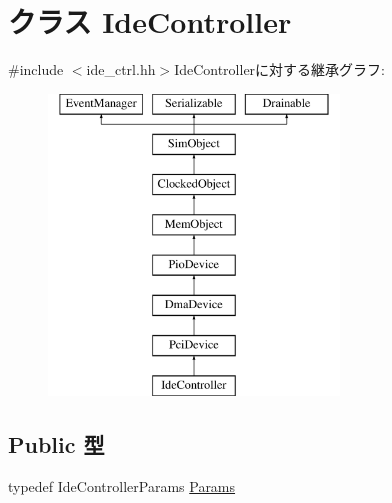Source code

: \hypertarget{classIdeController}{
\section{クラス IdeController}
\label{classIdeController}
}


{\ttfamily \#include $<$ide\_\-ctrl.hh$>$}IdeControllerに対する継承グラフ:\begin{figure}[H]
\begin{center}
\leavevmode
\includegraphics[height=8cm]{classIdeController}
\end{center}
\end{figure}
\subsection*{Public 型}
\begin{DoxyCompactItemize}
\item 
typedef IdeControllerParams \hyperlink{classIdeController_ac3896424d9bf2d8a838f1e2c38870d02}{Params}
\end{DoxyCompactItemize}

■ **Exercise directions**:
Look for the word "DoxyCompactItemize". Copy out every line of the data that has it.

■ **Output of the exercise**:
\begin{DoxyCompactItemize}
\end{DoxyCompactItemize}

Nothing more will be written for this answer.